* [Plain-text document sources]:
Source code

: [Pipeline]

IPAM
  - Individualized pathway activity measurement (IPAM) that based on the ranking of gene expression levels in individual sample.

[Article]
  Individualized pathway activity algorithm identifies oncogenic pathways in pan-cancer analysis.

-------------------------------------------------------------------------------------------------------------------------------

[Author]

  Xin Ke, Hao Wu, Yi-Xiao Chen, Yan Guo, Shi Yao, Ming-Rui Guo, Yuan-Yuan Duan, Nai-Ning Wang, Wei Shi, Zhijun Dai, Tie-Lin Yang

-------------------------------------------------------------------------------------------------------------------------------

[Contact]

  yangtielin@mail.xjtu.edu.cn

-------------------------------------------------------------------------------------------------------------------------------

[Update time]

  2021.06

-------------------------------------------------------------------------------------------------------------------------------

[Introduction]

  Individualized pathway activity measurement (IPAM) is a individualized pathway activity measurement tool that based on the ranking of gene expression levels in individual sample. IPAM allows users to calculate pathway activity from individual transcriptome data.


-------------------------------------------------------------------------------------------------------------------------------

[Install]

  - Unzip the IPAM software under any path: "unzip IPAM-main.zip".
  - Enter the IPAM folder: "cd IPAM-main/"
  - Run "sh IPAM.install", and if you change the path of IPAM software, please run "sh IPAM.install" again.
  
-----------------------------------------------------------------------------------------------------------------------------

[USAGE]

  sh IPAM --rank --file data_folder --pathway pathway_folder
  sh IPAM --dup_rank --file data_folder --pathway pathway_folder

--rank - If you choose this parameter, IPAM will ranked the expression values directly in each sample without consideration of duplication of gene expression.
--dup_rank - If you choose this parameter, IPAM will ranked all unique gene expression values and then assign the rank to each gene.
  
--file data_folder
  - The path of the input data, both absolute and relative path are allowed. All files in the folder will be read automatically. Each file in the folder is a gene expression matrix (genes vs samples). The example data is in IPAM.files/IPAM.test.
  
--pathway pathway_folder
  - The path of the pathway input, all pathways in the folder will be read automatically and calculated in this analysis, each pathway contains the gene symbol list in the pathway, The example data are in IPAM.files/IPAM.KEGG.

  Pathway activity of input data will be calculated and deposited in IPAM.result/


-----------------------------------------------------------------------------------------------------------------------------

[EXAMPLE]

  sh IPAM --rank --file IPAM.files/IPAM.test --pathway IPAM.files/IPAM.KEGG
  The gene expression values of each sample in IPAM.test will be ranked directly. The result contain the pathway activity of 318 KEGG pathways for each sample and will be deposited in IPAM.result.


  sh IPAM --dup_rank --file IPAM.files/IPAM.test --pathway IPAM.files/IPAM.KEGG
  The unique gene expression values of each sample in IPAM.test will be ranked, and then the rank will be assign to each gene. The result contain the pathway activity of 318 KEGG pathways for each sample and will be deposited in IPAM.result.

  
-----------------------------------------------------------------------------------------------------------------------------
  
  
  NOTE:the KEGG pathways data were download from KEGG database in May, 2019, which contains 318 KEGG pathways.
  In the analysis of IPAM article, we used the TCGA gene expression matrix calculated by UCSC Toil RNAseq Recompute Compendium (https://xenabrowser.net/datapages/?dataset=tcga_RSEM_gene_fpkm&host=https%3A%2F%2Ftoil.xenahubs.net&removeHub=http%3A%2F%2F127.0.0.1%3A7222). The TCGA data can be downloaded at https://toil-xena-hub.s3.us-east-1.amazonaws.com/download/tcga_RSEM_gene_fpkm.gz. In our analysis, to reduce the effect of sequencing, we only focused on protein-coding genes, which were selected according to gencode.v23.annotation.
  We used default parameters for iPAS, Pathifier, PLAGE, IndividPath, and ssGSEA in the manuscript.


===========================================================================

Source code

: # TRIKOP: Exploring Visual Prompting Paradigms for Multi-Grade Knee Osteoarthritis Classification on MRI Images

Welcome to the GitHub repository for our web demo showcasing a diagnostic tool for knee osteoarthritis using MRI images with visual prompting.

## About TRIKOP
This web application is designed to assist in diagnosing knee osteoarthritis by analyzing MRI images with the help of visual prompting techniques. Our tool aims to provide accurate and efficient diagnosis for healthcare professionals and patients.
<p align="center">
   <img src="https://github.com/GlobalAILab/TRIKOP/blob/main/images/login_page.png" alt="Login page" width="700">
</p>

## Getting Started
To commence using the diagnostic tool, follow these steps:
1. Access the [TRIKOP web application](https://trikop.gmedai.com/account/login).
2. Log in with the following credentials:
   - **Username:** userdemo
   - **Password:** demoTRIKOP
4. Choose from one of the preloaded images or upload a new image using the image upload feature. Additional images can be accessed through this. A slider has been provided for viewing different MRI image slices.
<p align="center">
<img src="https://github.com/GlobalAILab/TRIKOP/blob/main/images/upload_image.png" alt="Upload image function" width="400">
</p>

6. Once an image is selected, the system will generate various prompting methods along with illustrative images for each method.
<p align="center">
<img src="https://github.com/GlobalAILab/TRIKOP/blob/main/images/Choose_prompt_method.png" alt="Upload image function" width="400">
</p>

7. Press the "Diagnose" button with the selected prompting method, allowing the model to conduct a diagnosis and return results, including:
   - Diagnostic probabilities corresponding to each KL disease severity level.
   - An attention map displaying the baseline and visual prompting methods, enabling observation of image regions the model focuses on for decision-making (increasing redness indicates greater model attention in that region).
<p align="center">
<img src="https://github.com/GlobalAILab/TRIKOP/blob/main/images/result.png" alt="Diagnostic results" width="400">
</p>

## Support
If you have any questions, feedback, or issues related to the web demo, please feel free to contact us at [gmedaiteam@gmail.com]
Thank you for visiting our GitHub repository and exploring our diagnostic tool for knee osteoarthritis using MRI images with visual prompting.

* [Try it]:
All entries are to be reproduced verbatim, with none omitted.

* [Solution to this exercise]:
Source code

: [Pipeline]

IPAM
  - Individualized pathway activity measurement (IPAM) that based on the ranking of gene expression levels in individual sample.

[Article]
  Individualized pathway activity algorithm identifies oncogenic pathways in pan-cancer analysis.

-------------------------------------------------------------------------------------------------------------------------------

[Author]

  Xin Ke, Hao Wu, Yi-Xiao Chen, Yan Guo, Shi Yao, Ming-Rui Guo, Yuan-Yuan Duan, Nai-Ning Wang, Wei Shi, Zhijun Dai, Tie-Lin Yang

-------------------------------------------------------------------------------------------------------------------------------

[Contact]

  yangtielin@mail.xjtu.edu.cn

-------------------------------------------------------------------------------------------------------------------------------

[Update time]

  2021.06

-------------------------------------------------------------------------------------------------------------------------------

[Introduction]

  Individualized pathway activity measurement (IPAM) is a individualized pathway activity measurement tool that based on the ranking of gene expression levels in individual sample. IPAM allows users to calculate pathway activity from individual transcriptome data.


-------------------------------------------------------------------------------------------------------------------------------

[Install]

  - Unzip the IPAM software under any path: "unzip IPAM-main.zip".
  - Enter the IPAM folder: "cd IPAM-main/"
  - Run "sh IPAM.install", and if you change the path of IPAM software, please run "sh IPAM.install" again.
  
-----------------------------------------------------------------------------------------------------------------------------

[USAGE]

  sh IPAM --rank --file data_folder --pathway pathway_folder
  sh IPAM --dup_rank --file data_folder --pathway pathway_folder

--rank - If you choose this parameter, IPAM will ranked the expression values directly in each sample without consideration of duplication of gene expression.
--dup_rank - If you choose this parameter, IPAM will ranked all unique gene expression values and then assign the rank to each gene.
  
--file data_folder
  - The path of the input data, both absolute and relative path are allowed. All files in the folder will be read automatically. Each file in the folder is a gene expression matrix (genes vs samples). The example data is in IPAM.files/IPAM.test.
  
--pathway pathway_folder
  - The path of the pathway input, all pathways in the folder will be read automatically and calculated in this analysis, each pathway contains the gene symbol list in the pathway, The example data are in IPAM.files/IPAM.KEGG.

  Pathway activity of input data will be calculated and deposited in IPAM.result/


-----------------------------------------------------------------------------------------------------------------------------

[EXAMPLE]

  sh IPAM --rank --file IPAM.files/IPAM.test --pathway IPAM.files/IPAM.KEGG
  The gene expression values of each sample in IPAM.test will be ranked directly. The result contain the pathway activity of 318 KEGG pathways for each sample and will be deposited in IPAM.result.


  sh IPAM --dup_rank --file IPAM.files/IPAM.test --pathway IPAM.files/IPAM.KEGG
  The unique gene expression values of each sample in IPAM.test will be ranked, and then the rank will be assign to each gene. The result contain the pathway activity of 318 KEGG pathways for each sample and will be deposited in IPAM.result.

  
-----------------------------------------------------------------------------------------------------------------------------
  
  
  NOTE:the KEGG pathways data were download from KEGG database in May, 2019, which contains 318 KEGG pathways.
  In the analysis of IPAM article, we used the TCGA gene expression matrix calculated by UCSC Toil RNAseq Recompute Compendium (https://xenabrowser.net/datapages/?dataset=tcga_RSEM_gene_fpkm&host=https%3A%2F%2Ftoil.xenahubs.net&removeHub=http%3A%2F%2F127.0.0.1%3A7222). The TCGA data can be downloaded at https://toil-xena-hub.s3.us-east-1.amazonaws.com/download/tcga_RSEM_gene_fpkm.gz. In our analysis, to reduce the effect of sequencing, we only focused on protein-coding genes, which were selected according to gencode.v23.annotation.
  We used default parameters for iPAS, Pathifier, PLAGE, IndividPath, and ssGSEA in the manuscript.


===========================================================================

Source code

: # TRIKOP: Exploring Visual Prompting Paradigms for Multi-Grade Knee Osteoarthritis Classification on MRI Images

Welcome to the GitHub repository for our web demo showcasing a diagnostic tool for knee osteoarthritis using MRI images with visual prompting.

## About TRIKOP
This web application is designed to assist in diagnosing knee osteoarthritis by analyzing MRI images with the help of visual prompting techniques. Our tool aims to provide accurate and efficient diagnosis for healthcare professionals and patients.
<p align="center">
   <img src="https://github.com/GlobalAILab/TRIKOP/blob/main/images/login_page.png" alt="Login page" width="700">
</p>

## Getting Started
To commence using the diagnostic tool, follow these steps:
1. Access the [TRIKOP web application](https://trikop.gmedai.com/account/login).
2. Log in with the following credentials:
   - **Username:** userdemo
   - **Password:** demoTRIKOP
4. Choose from one of the preloaded images or upload a new image using the image upload feature. Additional images can be accessed through this. A slider has been provided for viewing different MRI image slices.
<p align="center">
<img src="https://github.com/GlobalAILab/TRIKOP/blob/main/images/upload_image.png" alt="Upload image function" width="400">
</p>

6. Once an image is selected, the system will generate various prompting methods along with illustrative images for each method.
<p align="center">
<img src="https://github.com/GlobalAILab/TRIKOP/blob/main/images/Choose_prompt_method.png" alt="Upload image function" width="400">
</p>

7. Press the "Diagnose" button with the selected prompting method, allowing the model to conduct a diagnosis and return results, including:
   - Diagnostic probabilities corresponding to each KL disease severity level.
   - An attention map displaying the baseline and visual prompting methods, enabling observation of image regions the model focuses on for decision-making (increasing redness indicates greater model attention in that region).
<p align="center">
<img src="https://github.com/GlobalAILab/TRIKOP/blob/main/images/result.png" alt="Diagnostic results" width="400">
</p>

## Support
If you have any questions, feedback, or issues related to the web demo, please feel free to contact us at [gmedaiteam@gmail.com]
Thank you for visiting our GitHub repository and exploring our diagnostic tool for knee osteoarthritis using MRI images with visual prompting.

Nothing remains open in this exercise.